Records contained in a dataset |
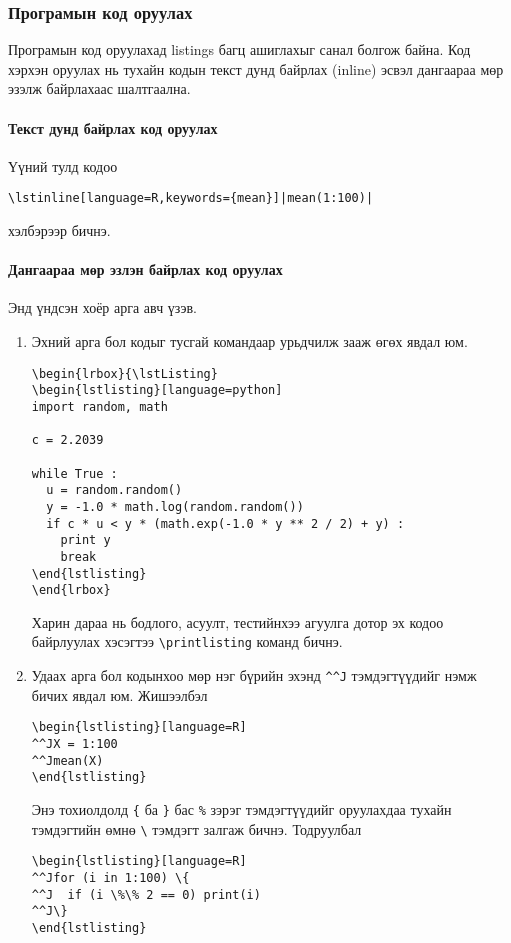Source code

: \documentclass[10pt]{article}
\theoremstyle{definition}
\begin{document}
\subsubsection{Програмын код оруулах} Програмын код оруулахад listings багц ашиглахыг санал болгож байна. Код хэрхэн оруулах нь тухайн кодын текст дунд байрлах (inline) эсвэл дангаараа мөр эзэлж байрлахаас шалтгаална.

\paragraph{Текст дунд байрлах код оруулах} Үүний тулд кодоо
\begin{verbatim}
\lstinline[language=R,keywords={mean}]|mean(1:100)|
\end{verbatim}
хэлбэрээр бичнэ.

\paragraph{Дангаараа мөр эзлэн байрлах код оруулах} Энд үндсэн хоёр арга авч үзэв.
\begin{enumerate}
\item Эхний арга бол кодыг тусгай командаар урьдчилж зааж өгөх явдал юм.
\begin{verbatim}
\begin{lrbox}{\lstListing}
\begin{lstlisting}[language=python]
import random, math

c = 2.2039

while True :
  u = random.random()
  y = -1.0 * math.log(random.random())
  if c * u < y * (math.exp(-1.0 * y ** 2 / 2) + y) :
    print y
    break
\end{lstlisting}
\end{lrbox}
\end{verbatim}
Харин дараа нь бодлого, асуулт, тестийнхээ агуулга дотор эх кодоо байрлуулах хэсэгтээ \verb|\printlisting| команд бичнэ.
\item Удаах арга бол кодынхоо мөр нэг бүрийн эхэнд \verb|^^J| тэмдэгтүүдийг нэмж бичих явдал юм.
Жишээлбэл
\begin{verbatim}
\begin{lstlisting}[language=R]
^^JX = 1:100
^^Jmean(X)
\end{lstlisting}
\end{verbatim}
Энэ тохиолдолд \verb|{| ба \verb|}| бас \verb|%| зэрэг тэмдэгтүүдийг оруулахдаа тухайн тэмдэгтийн өмнө \verb|\| тэмдэгт залгаж бичнэ. Тодруулбал
\begin{verbatim}
\begin{lstlisting}[language=R]
^^Jfor (i in 1:100) \{
^^J  if (i \%\% 2 == 0) print(i)
^^J\}
\end{lstlisting}
\end{verbatim}
\end{enumerate}
\end{document}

Work instructions | Look through the entries and copy every line in which the string "item" appears.

Exercise result |
\item Эхний арга бол кодыг тусгай командаар урьдчилж зааж өгөх явдал юм.
\item Удаах арга бол кодынхоо мөр нэг бүрийн эхэнд \verb|^^J| тэмдэгтүүдийг нэмж бичих явдал юм.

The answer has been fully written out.